### PROBLEM DESCRIPTION
What you print should match the entries exactly, only without the pictures.

Collected data:
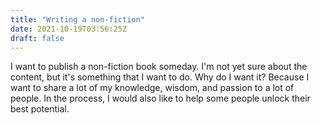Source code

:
 ```yaml
---
title: "Writing a non-fiction"
date: 2021-10-19T03:56:25Z
draft: false
---
```


I want to publish a non-fiction book someday. I'm not yet sure about the content, but it's something that I want to do. Why do I want it? Because I want to share a lot of my knowledge, wisdom, and passion to a lot of people. In the process, I would also like to help some people unlock their best potential.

### RESULT FOR THIS TASK
Source code

:
 ```yaml
---
title: "Writing a non-fiction"
date: 2021-10-19T03:56:25Z
draft: false
---
```


I want to publish a non-fiction book someday. I'm not yet sure about the content, but it's something that I want to do. Why do I want it? Because I want to share a lot of my knowledge, wisdom, and passion to a lot of people. In the process, I would also like to help some people unlock their best potential.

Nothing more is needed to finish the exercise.